Nós dançamos essa dança de poder muitas vezes. Eu o Dom, ela a Sub – mas na verdade, era ela quem puxava os cordões. Ela determinava os limites, as palavras, os sinais. Hoje ela só disse uma coisa: “Me surpreenda.” Sem palavra de segurança, sem exceção. Apenas aquela palavra que tirou o chão dos meus pés. Agarrei o pulso dela com mais força, virei-a e a pressionei contra o parapeito do terraço. A bunda dela se apertou contra minha calça, exatamente no meu pau duro. Pressionei-me contra ela, deixei que sentisse o que eu tinha para ela.

“Você confia em mim cegamente?”, perguntei, enquanto minha mão encontrava a nuca dela. Ela fechou os olhos, inclinou-se no toque. “Em você? Sim. Na vida, não. Mas em você.” Minha mão desceu mais, por baixo da saia dela, sobre a coxa nua. Senti o calor da pele dela, a umidade que já se acumulava entre suas pernas. Ela não estava de calcinha, e quando enfiei meus dedos entre os lábios da vagina dela, estava molhada e escorregadia. Ela gemeu baixinho quando passei um dedo sobre o clitóris dela. “Sua putinha”, sussurrei. “Já está toda molhada, só de eu olhar para você.”

A pele dela estava quente sob meus dedos. Senti o pulso dela, uma batida rápida e trêmula, quando peguei o clitóris dela entre o polegar e o indicador e apertei suavemente. Ela gemeu alto, jogou a cabeça para trás. Tirei minha mão, e ela gemeu decepcionada. “Ainda não”, eu disse. Conduzi-a para dentro da cobertura, através da sala aberta com janelas do chão ao teto que deixavam a cidade inteira respirar. Nenhuma cortina, nenhum véu. Estávamos nus diante do mundo, mesmo que ninguém pudesse nos ver. As luzes da cidade pintavam sombras na pele dela enquanto eu a guiava pelo ambiente.

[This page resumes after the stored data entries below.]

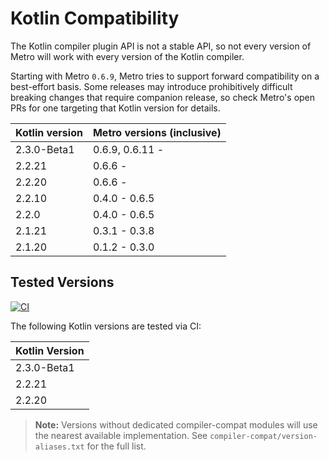 # Kotlin Compatibility

The Kotlin compiler plugin API is not a stable API, so not every version of Metro will work with every version of the Kotlin compiler.

Starting with Metro `0.6.9`, Metro tries to support forward compatibility on a best-effort basis. Some releases may introduce prohibitively difficult breaking changes that require companion release, so check Metro's open PRs for one targeting that Kotlin version for details.

| Kotlin version | Metro versions (inclusive) |
|----------------|----------------------------|
| 2.3.0-Beta1    | 0.6.9, 0.6.11 -            |
| 2.2.21         | 0.6.6 -                    |
| 2.2.20         | 0.6.6 -                    |
| 2.2.10         | 0.4.0 - 0.6.5              |
| 2.2.0          | 0.4.0 - 0.6.5              |
| 2.1.21         | 0.3.1 - 0.3.8              |
| 2.1.20         | 0.1.2 - 0.3.0              |


## Tested Versions

[![CI](https://github.com/ZacSweers/metro/actions/workflows/ci.yml/badge.svg)](https://github.com/ZacSweers/metro/actions/workflows/ci.yml)

The following Kotlin versions are tested via CI:

| Kotlin Version |
|----------------|
| 2.3.0-Beta1    |
| 2.2.21         |
| 2.2.20         |

> **Note:** Versions without dedicated compiler-compat modules will use the nearest available implementation. See `compiler-compat/version-aliases.txt` for the full list.

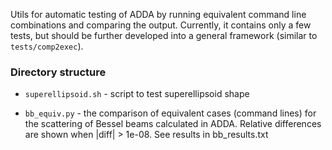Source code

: Utils for automatic testing of ADDA by running equivalent command line combinations and comparing the output. Currently, it contains only a few tests, but should be further developed into a general framework (similar to `tests/comp2exec`).

### Directory structure

* `superellipsoid.sh` - script to test superellipsoid shape

* `bb_equiv.py` - the comparison of equivalent cases (command lines) for the scattering of Bessel beams calculated in ADDA. Relative differences are shown when |diff| > 1e-08. See results in bb_results.txt
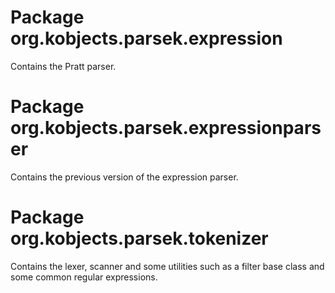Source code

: # Package org.kobjects.parsek.expression

Contains the Pratt parser.

# Package org.kobjects.parsek.expressionparser

Contains the previous version of the expression parser. 

# Package org.kobjects.parsek.tokenizer

Contains the lexer, scanner and some utilities such as a filter base class and some
common regular expressions.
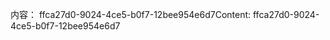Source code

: <span data-ttu-id="5183e-101">内容： ffca27d0-9024-4ce5-b0f7-12bee954e6d7</span><span class="sxs-lookup"><span data-stu-id="5183e-101">Content: ffca27d0-9024-4ce5-b0f7-12bee954e6d7</span></span>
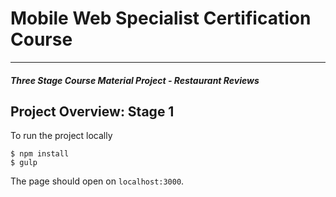 # Mobile Web Specialist Certification Course
---
#### _Three Stage Course Material Project - Restaurant Reviews_

## Project Overview: Stage 1

To run the project locally

    $ npm install
    $ gulp

The page should open on `localhost:3000`.



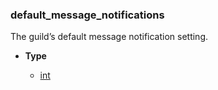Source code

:### default_message_notifications [](https://discordpy.readthedocs.io/en/v1.7.3/api.html#discord.AuditLogDiff.default_message_notifications)

The guild’s default message notification setting.

- **Type**

	- [int](https://docs.python.org/3/library/functions.html#int "(in Python v3.9)")

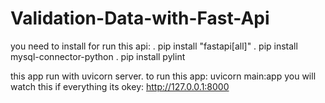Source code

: # Validation-Data-with-Fast-Api
you need to install for run this api: 
. pip install "fastapi[all]"
. pip install mysql-connector-python
. pip install pylint

this app run with uvicorn server.
to run this app: uvicorn main:app
you will watch this if everything its okey:
http://127.0.0.1:8000

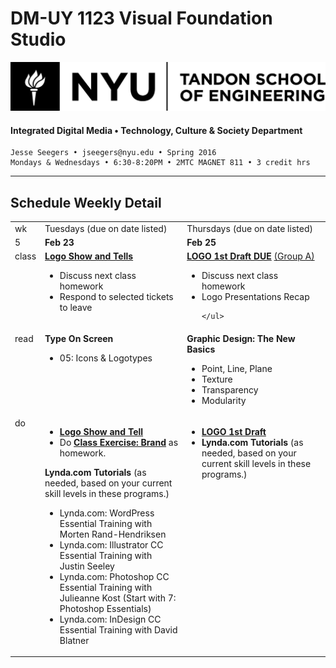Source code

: # DM-UY 1123 Visual Foundation Studio

![NYU](nyu_soe_logo.png)
#### Integrated Digital Media • Technology, Culture & Society Department 

    Jesse Seegers • jseegers@nyu.edu • Spring 2016 
    Mondays & Wednesdays • 6:30-8:20PM • 2MTC MAGNET 811 • 3 credit hrs
---

## Schedule Weekly Detail

<table>
<tr>
<td>wk</td>
<td>Tuesdays (due on date listed)</td>
<td>Thursdays (due on date listed)</td>
</tr>
<!-- dates -->
<tr>
  <td valign="top">5</td>
  <td valign="top"><strong>Feb 23</strong></td>
  <td valign="top"><strong>Feb 25</strong></td>
</tr>
<!-- class -->
<tr>
  <td valign="top" width="4%">class</td>
  <td valign="top" width="48%"><strong><a href="../projects/dm1123_vfs_show_and_tells.md">Logo Show and Tells</a></strong>
  <ul>
   <li>Discuss next class homework</li>
   <li>Respond to selected tickets to leave</li>

  </ul>

  </td>
  <td valign="top" width="48%"><strong><a href="../projects/dm1123_vfs_projects_logo.md">LOGO 1st Draft DUE</a></strong> <a href="../projects/dm1123_vfs_groups.md" target="_blank">(Group A)</a>
    <ul>
    <li>Discuss next class homework</li>
    <li>Logo Presentations Recap</li>

    
    </ul>
  </td>
</tr>

<!-- read -->
<tr>
  <td valign="top">read</td>
  <td valign="top"><strong>Type On Screen</strong>
  <ul>
  <li>05: Icons &amp; Logotypes</li>
  </ul></td>
  <td valign="top">
  <strong>Graphic Design: The New Basics</strong>
  <ul>
  <li>Point, Line, Plane</li>
  <li>Texture</li>
  <li>Transparency</li>
  <li>Modularity</li>
  </ul>
  
</td>
</tr>

<!-- do -->
<tr>
  <td valign="top">do</td>
  <td valign="top">
  <ul>
  <li><strong><a href="../projects/dm1123_vfs_show_and_tells.md">Logo Show and Tell</a></strong></li>
  <li>Do <strong><a href="../class_exercises/dm1123_class_exercise_brand.md"> Class Exercise: Brand</a></strong> as homework.</p>
  </li>
  </ul>
  <strong>Lynda.com Tutorials</strong> (as needed, based on your current skill levels in these programs.)
  <ul>
  <li>Lynda.com: WordPress Essential Training with Morten Rand-Hendriksen</li>
  <li>Lynda.com: Illustrator CC Essential Training with Justin Seeley</li>
  <li>Lynda.com: Photoshop CC Essential Training with Julieanne Kost (Start with 7: Photoshop Essentials)</li>
  <li>Lynda.com: InDesign CC Essential Training with David Blatner</li>
  </ul></td>
  <td valign="top">
  <ul>
  <li><strong><a href="../projects/dm1123_vfs_projects_logo.md">LOGO 1st Draft</a></strong></li>
  <li><strong>Lynda.com Tutorials</strong> (as needed, based on your current skill levels in these programs.)
  </ul></td>
</tr>
</table>










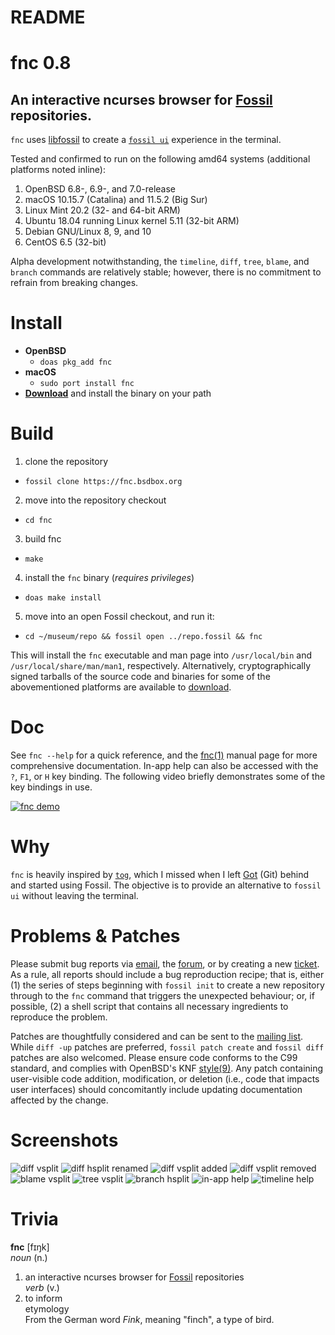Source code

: # README

# fnc 0.8

## An interactive ncurses browser for [Fossil][0] repositories.

`fnc` uses [libfossil][1] to create a [`fossil ui`][2] experience in the
terminal.

Tested and confirmed to run on the following amd64 systems (additional platforms
noted inline):

1. OpenBSD 6.8-, 6.9-, and 7.0-release
2. macOS 10.15.7 (Catalina) and 11.5.2 (Big Sur)
3. Linux Mint 20.2 (32- and 64-bit ARM)
4. Ubuntu 18.04 running Linux kernel 5.11 (32-bit ARM)
5. Debian GNU/Linux 8, 9, and 10
6. CentOS 6.5 (32-bit)

Alpha development notwithstanding, the `timeline`, `diff`, `tree`, `blame`, and
`branch` commands are relatively stable; however, there is no commitment to
refrain from breaking changes.

# Install

* **OpenBSD**
  - `doas pkg_add fnc`
* **macOS**
  - `sudo port install fnc`
* **[Download](/uv/download.html)** and install the binary on your path

# Build

1. clone the repository
  - `fossil clone https://fnc.bsdbox.org`
2. move into the repository checkout
  - `cd fnc`
3. build fnc
  - `make`
4. install the `fnc` binary (*requires privileges*)
  - `doas make install`
5. move into an open Fossil checkout, and run it:
  - `cd ~/museum/repo && fossil open ../repo.fossil && fnc`

This will install the `fnc` executable and man page into `/usr/local/bin` and
`/usr/local/share/man/man1`, respectively. Alternatively, cryptographically
signed tarballs of the source code and binaries for some of the abovementioned
platforms are available to [download][3].

# Doc

See `fnc --help` for a quick reference, and the [fnc(1)][4] manual page for more
comprehensive documentation. In-app help can also be accessed with the `?`,
`F1`, or `H` key binding. The following video briefly demonstrates some of the
key bindings in use.

[![fnc demo][5]][6]

# Why

`fnc` is heavily inspired by [`tog`][7], which I missed when I left [Got][8]
(Git) behind and started using Fossil. The objective is to provide an
alternative to `fossil ui` without leaving the terminal.

# Problems & Patches

Please submit bug reports via [email][9], the [forum][10], or by creating a new
[ticket][11]. As a rule, all reports should include a bug reproduction recipe;
that is, either (1) the series of steps beginning with `fossil init` to create a
new repository through to the `fnc` command that triggers the unexpected
behaviour; or, if possible, (2) a shell script that contains all necessary
ingredients to reproduce the problem.

Patches are thoughtfully considered and can be sent to the [mailing list][12].
While `diff -up` patches are preferred, `fossil patch create` and `fossil diff`
patches are also welcomed. Please ensure code conforms to the C99 standard,
and complies with OpenBSD's KNF [style(9)][13]. Any patch containing
user-visible code addition, modification, or deletion (i.e., code that impacts
user interfaces) should concomitantly include updating documentation affected
by the change.

# Screenshots

![diff vsplit](https://fnc.bsdbox.org/uv/resources/img/fnc-diff-vsplit.png "diff vertical split")
![diff hsplit renamed](https://fnc.bsdbox.org/uv/resources/img/fnc-diff-hsplit-renamed.png "diff horizontal split file renamed")
![diff vsplit added](https://fnc.bsdbox.org/uv/resources/img/fnc-diff-vsplit-added.png "diff vertical split file added")
![diff vsplit removed](https://fnc.bsdbox.org/uv/resources/img/fnc-diff-vsplit-removed.png "diff vertical split file removed")
![blame vsplit](https://fnc.bsdbox.org/uv/resources/img/fnc-blame-vsplit.png "blame vertical split")
![tree vsplit](https://fnc.bsdbox.org/uv/resources/img/fnc-tree-vsplit.png "tree vertical split")
![branch hsplit](https://fnc.bsdbox.org/uv/resources/img/fnc-branch-hsplit.png "branch horizontal split")
![in-app help](https://fnc.bsdbox.org/uv/resources/img/fnc-inapp_help.png "fnc in-app help")
![timeline help](https://fnc.bsdbox.org/uv/resources/img/fnc-timeline-help.png "fnc timeline help")

# Trivia

**fnc** [fɪŋk]  
*noun* (n.)  
1. an interactive ncurses browser for [Fossil][0] repositories  
*verb* (v.)  
2. to inform  
etymology  
From the German word *Fink*, meaning "finch", a type of bird.

[0]: https://fossil-scm.org
[1]: https://fossil.wanderinghorse.net/r/libfossil
[2]: https://fossil-scm.org/home/help?cmd=ui
[3]: https://fnc.bsdbox.org/uv/download.html
[4]: https://fnc.bsdbox.org/uv/resources/doc/fnc.1.html
[5]: https://fnc.bsdbox.org/uv/resources/img/fnc-timeline-fullscreen.png
[6]: https://itac.bsdbox.org/fnc-demo.mp4
[7]: https://gameoftrees.org/tog.1.html
[8]: https://gameoftrees.org
[9]: mailto:fnc@bsdbox.org
[10]: https://fnc.bsdbox.org/forum
[11]: https://fnc.bsdbox.org/ticket
[12]: https://itac.bsdbox.org/listinfo/fnc
[13]: https://man.openbsd.org/style.9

“Se você disser ‘não’ esta noite, eu paro”, eu disse, e falei sério. Ela balançou a cabeça. “Não. Hoje não.” Pressionei-a contra a janela, o vidro frio contra a pele quente dela. Pressionei-me por trás contra ela, meu pau duro através do tecido da minha calça no vão da bunda dela. Ela apertou a bunda contra mim, um gemido escapou dos lábios dela.

Parei, virei-a para mim, olhei fundo nos olhos dela. “Você sabe o que isso significa? Sem controle, sem segurança. Só eu e minha vontade.” Agarrei os pulsos dela e os pressionei acima da cabeça dela contra a janela. Senti a batida do coração dela, senti a tensão nos músculos dela. Ela tremia, mas não de medo – de excitação. Os mamilos dela estavam tão duros que se marcavam através do vestido fino. Inclinei-me e mordi suavemente um, através do tecido. Ela gritou baixinho.

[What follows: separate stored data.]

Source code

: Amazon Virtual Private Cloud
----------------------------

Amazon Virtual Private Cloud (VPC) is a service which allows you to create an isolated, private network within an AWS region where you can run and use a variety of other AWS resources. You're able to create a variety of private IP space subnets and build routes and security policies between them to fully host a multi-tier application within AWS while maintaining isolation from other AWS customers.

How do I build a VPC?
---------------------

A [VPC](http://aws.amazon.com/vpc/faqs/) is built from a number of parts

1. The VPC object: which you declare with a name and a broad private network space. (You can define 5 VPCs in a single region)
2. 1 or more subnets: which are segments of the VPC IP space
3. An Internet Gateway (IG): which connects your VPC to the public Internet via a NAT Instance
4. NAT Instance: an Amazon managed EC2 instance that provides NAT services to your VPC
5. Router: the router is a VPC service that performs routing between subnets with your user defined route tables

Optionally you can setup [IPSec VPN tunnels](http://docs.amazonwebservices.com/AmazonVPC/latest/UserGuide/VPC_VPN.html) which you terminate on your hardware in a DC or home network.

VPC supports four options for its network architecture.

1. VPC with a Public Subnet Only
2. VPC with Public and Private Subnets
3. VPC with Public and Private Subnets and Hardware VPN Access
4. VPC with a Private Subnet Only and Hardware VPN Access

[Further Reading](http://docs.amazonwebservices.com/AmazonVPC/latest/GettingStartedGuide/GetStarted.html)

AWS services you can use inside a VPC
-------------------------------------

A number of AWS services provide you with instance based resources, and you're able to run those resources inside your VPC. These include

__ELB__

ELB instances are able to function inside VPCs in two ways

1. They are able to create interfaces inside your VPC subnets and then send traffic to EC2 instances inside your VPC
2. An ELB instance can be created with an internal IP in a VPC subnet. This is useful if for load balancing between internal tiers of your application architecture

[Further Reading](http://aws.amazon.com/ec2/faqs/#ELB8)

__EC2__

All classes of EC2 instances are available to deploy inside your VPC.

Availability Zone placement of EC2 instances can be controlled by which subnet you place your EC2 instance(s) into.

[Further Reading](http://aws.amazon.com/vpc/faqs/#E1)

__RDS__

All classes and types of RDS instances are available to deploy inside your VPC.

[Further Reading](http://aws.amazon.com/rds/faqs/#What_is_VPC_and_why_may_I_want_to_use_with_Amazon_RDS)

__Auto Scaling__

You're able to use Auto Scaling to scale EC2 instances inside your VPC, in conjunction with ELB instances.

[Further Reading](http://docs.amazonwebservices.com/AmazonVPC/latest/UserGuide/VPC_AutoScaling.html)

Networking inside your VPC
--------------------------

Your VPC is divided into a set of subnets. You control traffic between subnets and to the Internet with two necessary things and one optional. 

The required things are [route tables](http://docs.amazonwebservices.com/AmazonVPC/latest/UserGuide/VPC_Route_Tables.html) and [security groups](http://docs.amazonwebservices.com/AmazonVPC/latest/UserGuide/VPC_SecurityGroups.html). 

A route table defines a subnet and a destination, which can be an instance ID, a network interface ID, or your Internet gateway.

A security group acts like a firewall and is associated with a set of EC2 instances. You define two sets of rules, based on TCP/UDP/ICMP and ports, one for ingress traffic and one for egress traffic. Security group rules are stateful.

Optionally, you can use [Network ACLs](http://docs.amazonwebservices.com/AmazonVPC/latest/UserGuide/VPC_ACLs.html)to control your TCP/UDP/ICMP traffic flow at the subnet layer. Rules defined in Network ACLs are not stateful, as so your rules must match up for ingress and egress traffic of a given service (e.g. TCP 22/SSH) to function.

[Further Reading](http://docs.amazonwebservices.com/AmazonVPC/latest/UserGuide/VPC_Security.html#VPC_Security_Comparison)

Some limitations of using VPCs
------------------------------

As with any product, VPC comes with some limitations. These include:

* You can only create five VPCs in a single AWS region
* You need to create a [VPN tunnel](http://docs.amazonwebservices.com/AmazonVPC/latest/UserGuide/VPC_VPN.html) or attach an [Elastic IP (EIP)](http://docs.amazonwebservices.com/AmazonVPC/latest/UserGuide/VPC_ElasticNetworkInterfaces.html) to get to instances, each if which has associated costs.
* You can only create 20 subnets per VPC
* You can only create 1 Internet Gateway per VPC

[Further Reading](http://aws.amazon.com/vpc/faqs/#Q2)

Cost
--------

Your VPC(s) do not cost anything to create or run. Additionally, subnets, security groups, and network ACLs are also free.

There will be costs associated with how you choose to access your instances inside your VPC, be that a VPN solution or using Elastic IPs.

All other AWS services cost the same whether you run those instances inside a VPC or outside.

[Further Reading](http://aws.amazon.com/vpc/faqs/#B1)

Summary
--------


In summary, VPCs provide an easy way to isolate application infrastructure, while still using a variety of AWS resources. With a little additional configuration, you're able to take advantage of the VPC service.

Ela sorriu, um sorriso fino e sabido. “É exatamente isso que eu quero.” A língua dela passou pelo lábio inferior. “Quero que você me tome. Duro. Sem piedade. Quero sentir seu pau dentro de mim até esquecer meu próprio nome.”

Respirei fundo, deixei minhas mãos deslizarem sobre os ombros dela, braços abaixo, até encontrar os dedos dela. Entrelacei-os com os meus, levei-os lentamente à boca e beijei a palma da mão dela. Então coloquei dois dedos dela na minha boca, chupei, deixei minha língua girar entre eles. Ela tremeu levemente quando mordisquei suavemente os dedos dela. “Lambe-os limpos”, ordenei. Ela obedeceu, colocou os dedos molhados na boca e lambeu minha saliva deles.

A Preparação

Deixei-a parada no meio da sala, fui até o aparador e peguei a caixa. Madeira pesada, polida, com um fecho de latão. Ela sabia o que tinha dentro: tiras de couro, uma máscara de tecido preto macio, um plug de silicone, uma chicote de couro de boi e um frasco de lubrificante. Coloquei tudo sobre a mesa de centro, como se estivesse preparando um instrumental cirúrgico. Virei-me para ela. Ela estava lá, mãos cruzadas na frente do corpo, cabeça levemente baixa. Mas os olhos dela – aqueles olhos verde-acinzentados e desafiadores – estavam fixos em mim. Ela sabia que eu iria montá-la, esticá-la, senti-la.

“Tire a roupa”, eu disse. Ela obedeceu sem hesitar. A blusa de seda branca, a saia, o sutiã – tudo caiu no chão. Ela estava ali sob a luz das luzes da cidade, nua exceto pelos saltos altos pretos.